*Work order:* All lines from the opening of the material up to and including the line with "Each oxide contributes" should be transcribed exactly, pictures excepted.

━━ Excerpted records

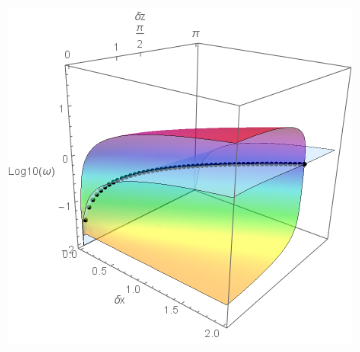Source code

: \documentclass[a4paper,11pt]{article}
\begin{document}
\begin{figure}[!h]
\begin{subfigure}{0.45\linewidth}
		\includegraphics[width=1\linewidth]{FIGURES/Fig_Inter_Imag.png}
		\caption{}
	\end{subfigure}
	

\end{figure}
\end{document}
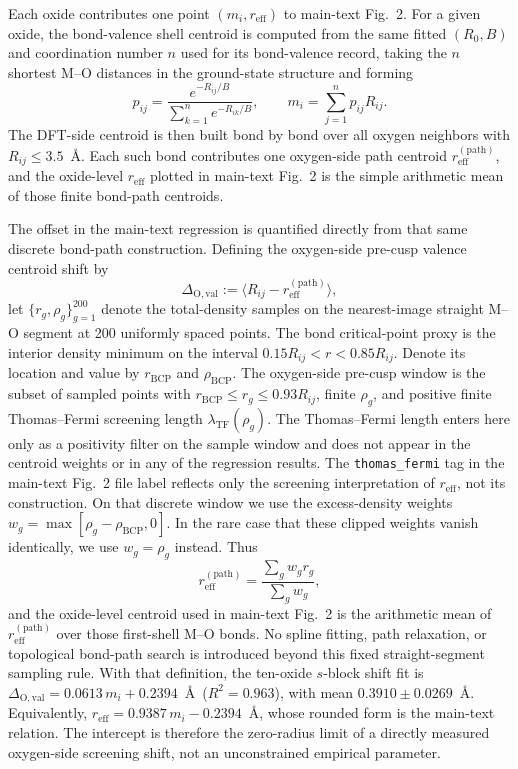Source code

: \documentclass[aps,prmaterials,twocolumn,10pt,superscriptaddress,floatfix]{revtex4-2}
\begin{document}
Each oxide contributes one point $(m_i,r_{\mathrm{eff}})$ to
main-text Fig.~2.  For a given oxide, the bond-valence shell centroid is computed
from the same fitted $(R_0,B)$ and coordination number $n$ used for its
bond-valence record, taking the $n$ shortest M--O distances in the
ground-state structure and forming
\[
p_{ij}=\frac{e^{-R_{ij}/B}}{\sum_{k=1}^n e^{-R_{ik}/B}},
\qquad
m_i=\sum_{j=1}^n p_{ij}R_{ij}.
\]
The DFT-side centroid is then built bond by bond over all oxygen
neighbors with $R_{ij}\le 3.5$~\AA.  Each such bond contributes one
oxygen-side path centroid
$r_{\mathrm{eff}}^{(\mathrm{path})}$, and the oxide-level
$r_{\mathrm{eff}}$ plotted in main-text Fig.~2 is the simple arithmetic mean of
those finite bond-path centroids.

The offset in the main-text regression is quantified directly from that same
discrete bond-path construction.  Defining the oxygen-side pre-cusp valence centroid
shift by
\[
\Delta_{\mathrm{O,val}}:=\langle R_{ij}-r_{\mathrm{eff}}^{(\mathrm{path})}\rangle,
\]
let $\{r_g,\rho_g\}_{g=1}^{200}$ denote the total-density samples on the
nearest-image straight M--O segment at 200 uniformly spaced points.  The
bond critical-point proxy is the interior density minimum on the interval
$0.15R_{ij}<r<0.85R_{ij}$.  Denote its location and value by
$r_{\mathrm{BCP}}$ and $\rho_{\mathrm{BCP}}$.  The oxygen-side pre-cusp
window is the subset of sampled points with
$r_{\mathrm{BCP}}\le r_g\le 0.93R_{ij}$, finite $\rho_g$, and positive
finite Thomas--Fermi screening length $\lambda_{\mathrm{TF}}(\rho_g)$.
The Thomas--Fermi length enters here only as a positivity filter on the
sample window and does not appear in the centroid weights or in any of
the regression results.  The \texttt{thomas\_fermi} tag in the
main-text Fig.~2 file label reflects only the screening interpretation of
$r_{\mathrm{eff}}$, not its construction.
On that discrete window we use the excess-density weights
$w_g=\max[\rho_g-\rho_{\mathrm{BCP}},0]$.  In the rare case that these
clipped weights vanish identically, we use $w_g=\rho_g$ instead.  Thus
\[
r_{\mathrm{eff}}^{(\mathrm{path})}=
\frac{\sum_g w_g r_g}{\sum_g w_g},
\]
and the oxide-level centroid used in main-text Fig.~2 is the arithmetic mean of
$r_{\mathrm{eff}}^{(\mathrm{path})}$ over those first-shell M--O bonds.
No spline fitting, path relaxation, or topological bond-path search is
introduced beyond this fixed straight-segment sampling rule.  With that
definition, the ten-oxide $s$-block shift fit is
$\Delta_{\mathrm{O,val}} = 0.0613\,m_i + 0.2394$~\AA\
($R^2=0.963$), with mean $0.3910\pm0.0269$~\AA.  Equivalently,
$r_{\mathrm{eff}}=0.9387\,m_i-0.2394$~\AA, whose rounded form is the
main-text relation.  The intercept is therefore the zero-radius limit of
a directly measured oxygen-side screening shift, not an unconstrained
empirical parameter.
\end{document}
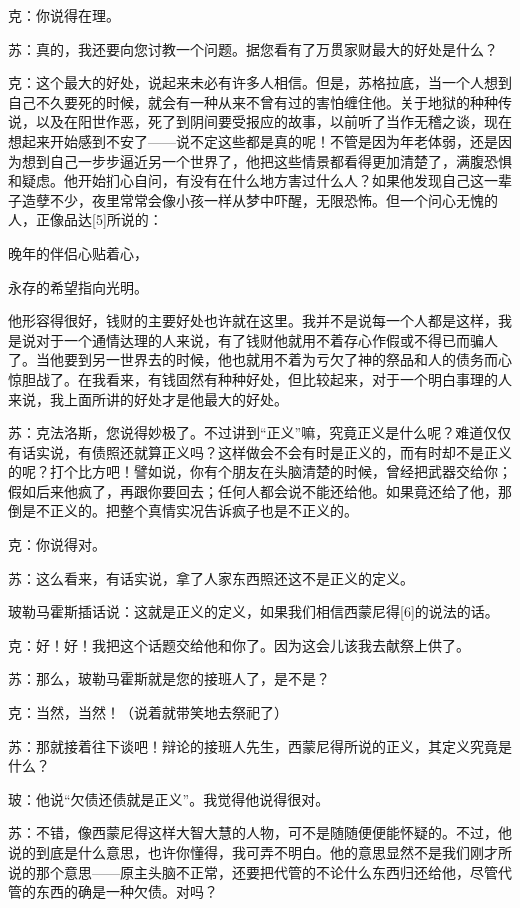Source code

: \documentclass[12pt,oneside]{book}
\begin{document}
克：你说得在理。

苏：真的，我还要向您讨教一个问题。据您看有了万贯家财最大的好处是什么？

克：这个最大的好处，说起来未必有许多人相信。但是，苏格拉底，当一个人想到自己不久要死的时候，就会有一种从来不曾有过的害怕缠住他。关于地狱的种种传说，以及在阳世作恶，死了到阴间要受报应的故事，以前听了当作无稽之谈，现在想起来开始感到不安了——说不定这些都是真的呢！不管是因为年老体弱，还是因为想到自己一步步逼近另一个世界了，他把这些情景都看得更加清楚了，满腹恐惧和疑虑。他开始扪心自问，有没有在什么地方害过什么人？如果他发现自己这一辈子造孽不少，夜里常常会像小孩一样从梦中吓醒，无限恐怖。但一个问心无愧的人，正像品达[5]所说的：





晚年的伴侣心贴着心，

永存的希望指向光明。





他形容得很好，钱财的主要好处也许就在这里。我并不是说每一个人都是这样，我是说对于一个通情达理的人来说，有了钱财他就用不着存心作假或不得已而骗人了。当他要到另一世界去的时候，他也就用不着为亏欠了神的祭品和人的债务而心惊胆战了。在我看来，有钱固然有种种好处，但比较起来，对于一个明白事理的人来说，我上面所讲的好处才是他最大的好处。

苏：克法洛斯，您说得妙极了。不过讲到“正义”嘛，究竟正义是什么呢？难道仅仅有话实说，有债照还就算正义吗？这样做会不会有时是正义的，而有时却不是正义的呢？打个比方吧！譬如说，你有个朋友在头脑清楚的时候，曾经把武器交给你；假如后来他疯了，再跟你要回去；任何人都会说不能还给他。如果竟还给了他，那倒是不正义的。把整个真情实况告诉疯子也是不正义的。

克：你说得对。

苏：这么看来，有话实说，拿了人家东西照还这不是正义的定义。

玻勒马霍斯插话说：这就是正义的定义，如果我们相信西蒙尼得[6]的说法的话。

克：好！好！我把这个话题交给他和你了。因为这会儿该我去献祭上供了。

苏：那么，玻勒马霍斯就是您的接班人了，是不是？

克：当然，当然！（说着就带笑地去祭祀了）

苏：那就接着往下谈吧！辩论的接班人先生，西蒙尼得所说的正义，其定义究竟是什么？

玻：他说“欠债还债就是正义”。我觉得他说得很对。

苏：不错，像西蒙尼得这样大智大慧的人物，可不是随随便便能怀疑的。不过，他说的到底是什么意思，也许你懂得，我可弄不明白。他的意思显然不是我们刚才所说的那个意思——原主头脑不正常，还要把代管的不论什么东西归还给他，尽管代管的东西的确是一种欠债。对吗？
\end{document}
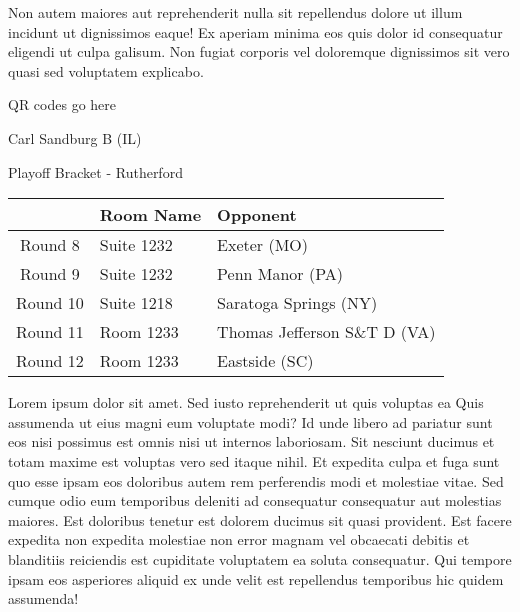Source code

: \documentclass{article}%
\begin{document}
\newline%
Non autem maiores aut reprehenderit nulla sit repellendus dolore ut illum incidunt ut dignissimos eaque! Ex aperiam minima eos quis dolor id consequatur eligendi ut culpa galisum. Non fugiat corporis vel doloremque dignissimos sit vero quasi sed voluptatem explicabo.\newline%
\newline%
%
\vspace*{30pt}%
\begin{center}%
\begin{Huge}%
QR codes go here%
\end{Huge}%
\end{center}%
\newpage%
\begin{center}%
\begin{Huge}%
Carl Sandburg B (IL)%
\end{Huge}%
\vspace*{8pt}%
\linebreak%
\begin{Large}%
Playoff Bracket {-} Rutherford%
\end{Large}%
\end{center}%
\begin{tabularx}{\textwidth}{|c|Y|Y|}%
\hline%
&Room Name&Opponent\\%
\hline%
Round 8&Suite 1232&Exeter (MO)\\%
Round 9&Suite 1232&Penn Manor (PA)\\%
Round 10&Suite 1218&Saratoga Springs (NY)\\%
Round 11&Room 1233&Thomas Jefferson S\&T D (VA)\\%
Round 12&Room 1233&Eastside (SC)\\%
\hline%
\end{tabularx}%
\vspace*{8pt}%
\linebreak%
\newline%
\newline%
Lorem ipsum dolor sit amet. Sed iusto reprehenderit ut quis voluptas ea Quis assumenda ut eius magni eum voluptate modi? Id unde libero ad pariatur sunt eos nisi possimus est omnis nisi ut internos laboriosam. Sit nesciunt ducimus et totam maxime est voluptas vero sed itaque nihil. Et expedita culpa et fuga sunt quo esse ipsam eos doloribus autem rem perferendis modi et molestiae vitae.\newline%
\newline%
Sed cumque odio eum temporibus deleniti ad consequatur consequatur aut molestias maiores. Est doloribus tenetur est dolorem ducimus sit quasi provident. Est facere expedita non expedita molestiae non error magnam vel obcaecati debitis et blanditiis reiciendis est cupiditate voluptatem ea soluta consequatur. Qui tempore ipsam eos asperiores aliquid ex unde velit est repellendus temporibus hic quidem assumenda!\newline%
\end{document}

━━━━

*Expected answer:*
Source code

: \documentclass[a4paper,11pt]{article}
\begin{document}
\begin{figure}[!h]
\begin{subfigure}{0.45\linewidth}
		\includegraphics[width=1\linewidth]{FIGURES/Fig_Inter_Imag.png}
		\caption{}
	\end{subfigure}
	

\end{figure}
\end{document}
Source code

: \documentclass[aps,prmaterials,twocolumn,10pt,superscriptaddress,floatfix]{revtex4-2}
\begin{document}
Each oxide contributes one point $(m_i,r_{\mathrm{eff}})$ to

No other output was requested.